Slashdot Mirror


Ask Slashdot: Best Linux Distro For Computational Cluster?

DrKnark writes "I am not an IT professional, even so I am one of the more knowledgeable in such matters at my department. We are now planning to build a new cluster (smallish, ~128 cores). The old cluster (built before my time) used Redhat Fedora, and this is also used in the larger centralized clusters around here. As such, most people here have some experience using that. My question is, are there better choices? Why are they better? What would be recommended if we need it to fairly user friendly? It has to have an X-windows server since we use that remotely from our Windows (yeah, yeah, I know) workstations."

3 of 264 comments (clear)

  1. Distro isn't the biggie, it's the scheduler by javanree · · Score: 5, Interesting

    I've worked with various clusters over the past year.
    The distro doesn't really matter, mostly it's what you feel most comfortable with. I'd slightly favor RedHat Enterprise or a respin of it, since it's easiest in terms of drivers for commercial cluster hardware and commercial software support, but Debian would be just as fine. I would choose a 'stable' distro though, so no Fedora, no Ubuntu (even their LTS isn't exactly enterprise grade compared to RedHat / Suse or even Debian stable) You don't want to have to update every week since this usually requires quite some work (making new images and rebooting all nodes)
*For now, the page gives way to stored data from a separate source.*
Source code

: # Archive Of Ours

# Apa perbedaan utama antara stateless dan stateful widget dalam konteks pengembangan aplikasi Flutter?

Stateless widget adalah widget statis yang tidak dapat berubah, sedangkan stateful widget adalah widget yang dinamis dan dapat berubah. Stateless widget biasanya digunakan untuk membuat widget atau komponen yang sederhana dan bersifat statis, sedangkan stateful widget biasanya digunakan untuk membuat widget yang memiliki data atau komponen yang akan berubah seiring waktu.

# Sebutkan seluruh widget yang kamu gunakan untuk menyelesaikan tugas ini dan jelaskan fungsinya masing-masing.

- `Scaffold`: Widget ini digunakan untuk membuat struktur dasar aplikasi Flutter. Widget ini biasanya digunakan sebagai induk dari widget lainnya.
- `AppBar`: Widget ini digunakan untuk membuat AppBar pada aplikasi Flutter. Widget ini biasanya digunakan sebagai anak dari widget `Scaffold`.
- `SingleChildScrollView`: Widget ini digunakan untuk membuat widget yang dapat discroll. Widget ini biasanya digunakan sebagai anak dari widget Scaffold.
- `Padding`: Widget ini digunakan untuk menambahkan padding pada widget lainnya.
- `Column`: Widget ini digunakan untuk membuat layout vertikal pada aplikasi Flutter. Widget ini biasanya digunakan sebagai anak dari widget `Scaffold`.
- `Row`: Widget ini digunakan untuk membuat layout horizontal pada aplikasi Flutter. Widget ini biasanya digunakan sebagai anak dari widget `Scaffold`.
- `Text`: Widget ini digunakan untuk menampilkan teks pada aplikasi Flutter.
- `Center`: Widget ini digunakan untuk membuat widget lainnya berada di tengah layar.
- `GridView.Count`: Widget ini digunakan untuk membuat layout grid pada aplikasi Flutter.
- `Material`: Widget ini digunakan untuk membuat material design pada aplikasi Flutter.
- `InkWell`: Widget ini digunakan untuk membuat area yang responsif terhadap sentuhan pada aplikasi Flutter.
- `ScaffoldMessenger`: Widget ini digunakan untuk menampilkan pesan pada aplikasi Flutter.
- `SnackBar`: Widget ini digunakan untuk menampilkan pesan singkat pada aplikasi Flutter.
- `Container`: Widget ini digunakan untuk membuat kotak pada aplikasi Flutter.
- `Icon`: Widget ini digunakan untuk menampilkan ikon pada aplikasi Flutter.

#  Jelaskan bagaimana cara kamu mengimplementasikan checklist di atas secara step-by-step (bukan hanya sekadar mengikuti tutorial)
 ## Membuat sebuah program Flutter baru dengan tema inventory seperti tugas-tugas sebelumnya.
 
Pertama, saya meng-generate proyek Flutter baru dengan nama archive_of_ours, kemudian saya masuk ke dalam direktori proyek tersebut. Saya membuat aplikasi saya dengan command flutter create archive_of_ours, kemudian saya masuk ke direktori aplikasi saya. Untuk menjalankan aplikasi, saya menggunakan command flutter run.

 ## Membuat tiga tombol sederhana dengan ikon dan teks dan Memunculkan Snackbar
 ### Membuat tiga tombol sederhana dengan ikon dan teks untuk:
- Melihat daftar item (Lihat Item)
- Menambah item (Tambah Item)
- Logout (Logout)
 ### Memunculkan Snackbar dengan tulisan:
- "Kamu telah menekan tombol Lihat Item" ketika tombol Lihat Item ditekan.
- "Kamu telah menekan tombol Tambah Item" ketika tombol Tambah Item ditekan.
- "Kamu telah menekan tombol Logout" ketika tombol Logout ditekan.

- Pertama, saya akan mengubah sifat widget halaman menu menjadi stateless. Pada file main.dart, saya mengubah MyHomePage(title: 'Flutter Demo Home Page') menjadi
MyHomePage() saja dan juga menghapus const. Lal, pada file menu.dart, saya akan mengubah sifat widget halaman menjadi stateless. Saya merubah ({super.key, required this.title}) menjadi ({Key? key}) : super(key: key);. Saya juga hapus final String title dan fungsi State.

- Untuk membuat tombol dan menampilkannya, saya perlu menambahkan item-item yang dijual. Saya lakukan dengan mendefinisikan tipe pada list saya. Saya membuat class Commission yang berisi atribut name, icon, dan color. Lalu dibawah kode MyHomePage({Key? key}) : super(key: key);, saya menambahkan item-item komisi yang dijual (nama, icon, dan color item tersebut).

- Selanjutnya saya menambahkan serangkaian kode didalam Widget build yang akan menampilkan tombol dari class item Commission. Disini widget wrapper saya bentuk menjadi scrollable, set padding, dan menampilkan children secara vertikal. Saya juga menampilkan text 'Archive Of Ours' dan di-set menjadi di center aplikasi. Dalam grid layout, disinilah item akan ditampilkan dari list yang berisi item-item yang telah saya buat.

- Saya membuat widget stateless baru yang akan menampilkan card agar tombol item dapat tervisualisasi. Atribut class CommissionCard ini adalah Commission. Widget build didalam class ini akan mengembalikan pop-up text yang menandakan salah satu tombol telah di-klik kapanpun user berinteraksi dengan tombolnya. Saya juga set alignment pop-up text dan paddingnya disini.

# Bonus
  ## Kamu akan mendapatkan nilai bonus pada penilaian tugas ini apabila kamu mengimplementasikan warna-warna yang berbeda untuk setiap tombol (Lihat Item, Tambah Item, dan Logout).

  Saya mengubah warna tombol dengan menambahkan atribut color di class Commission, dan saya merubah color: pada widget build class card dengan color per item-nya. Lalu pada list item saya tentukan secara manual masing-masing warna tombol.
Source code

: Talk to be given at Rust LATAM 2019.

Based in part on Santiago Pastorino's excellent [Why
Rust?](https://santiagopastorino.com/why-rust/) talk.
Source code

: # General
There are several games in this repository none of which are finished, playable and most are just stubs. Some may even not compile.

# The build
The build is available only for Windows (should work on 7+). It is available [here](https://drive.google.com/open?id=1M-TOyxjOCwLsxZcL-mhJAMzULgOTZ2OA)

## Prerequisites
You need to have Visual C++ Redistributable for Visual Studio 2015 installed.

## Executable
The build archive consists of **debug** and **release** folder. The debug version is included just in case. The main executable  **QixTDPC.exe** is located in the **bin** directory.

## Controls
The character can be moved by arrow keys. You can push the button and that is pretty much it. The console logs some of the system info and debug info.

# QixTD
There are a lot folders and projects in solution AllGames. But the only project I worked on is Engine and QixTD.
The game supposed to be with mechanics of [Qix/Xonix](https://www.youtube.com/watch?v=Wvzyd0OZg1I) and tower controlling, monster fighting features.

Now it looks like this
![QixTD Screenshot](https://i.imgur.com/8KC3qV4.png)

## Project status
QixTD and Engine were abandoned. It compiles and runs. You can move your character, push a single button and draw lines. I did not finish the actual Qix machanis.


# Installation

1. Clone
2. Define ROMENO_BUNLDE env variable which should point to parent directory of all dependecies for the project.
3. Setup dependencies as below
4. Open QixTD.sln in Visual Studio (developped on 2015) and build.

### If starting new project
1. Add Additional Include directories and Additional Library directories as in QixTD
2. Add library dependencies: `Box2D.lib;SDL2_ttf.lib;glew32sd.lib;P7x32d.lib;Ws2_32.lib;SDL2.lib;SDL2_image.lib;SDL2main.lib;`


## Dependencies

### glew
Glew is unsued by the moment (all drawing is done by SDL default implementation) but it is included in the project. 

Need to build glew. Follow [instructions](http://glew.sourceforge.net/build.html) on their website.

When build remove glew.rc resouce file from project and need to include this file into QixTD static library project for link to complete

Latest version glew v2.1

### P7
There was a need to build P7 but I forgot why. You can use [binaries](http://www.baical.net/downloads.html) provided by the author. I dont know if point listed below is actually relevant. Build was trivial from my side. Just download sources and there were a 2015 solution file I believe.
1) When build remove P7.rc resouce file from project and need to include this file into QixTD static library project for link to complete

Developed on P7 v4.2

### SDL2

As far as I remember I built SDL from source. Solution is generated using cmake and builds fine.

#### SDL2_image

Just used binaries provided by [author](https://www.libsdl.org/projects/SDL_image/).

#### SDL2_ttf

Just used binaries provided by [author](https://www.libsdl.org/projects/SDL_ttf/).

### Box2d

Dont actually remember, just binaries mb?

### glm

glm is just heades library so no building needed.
    What I found out matters a lot more is the scheduler you will use; Sun Grid Engine, PBS, Torque or slurm to name a few. Every scheduler comes with it strong and weak points, be sure to look at what matters most to you.

    If you are unfamiliar with all of these things, pick a complete bundle like Rocks (it's based on RedHat Enterprise Linux), which makes setting up a cluster quite easy and still allows you to choose which components you want. That'll greatly improve your chance of success. But be warned; it's still a steep learning curve building and specially configuring a cluster. The most time is spent tuning queuing parameters to maximize the performance of your cluster.

  2. Re:NPACI Rocks by daemonc · · Score: 5, Interesting

    Seconded. I used Rocks to build clusters for the university for which I worked, and it made my life much, much easier.

    If you are already familiar with Redhat administration, you'll be happy to know Rocks can use either Redhat or CentOS as its base OS.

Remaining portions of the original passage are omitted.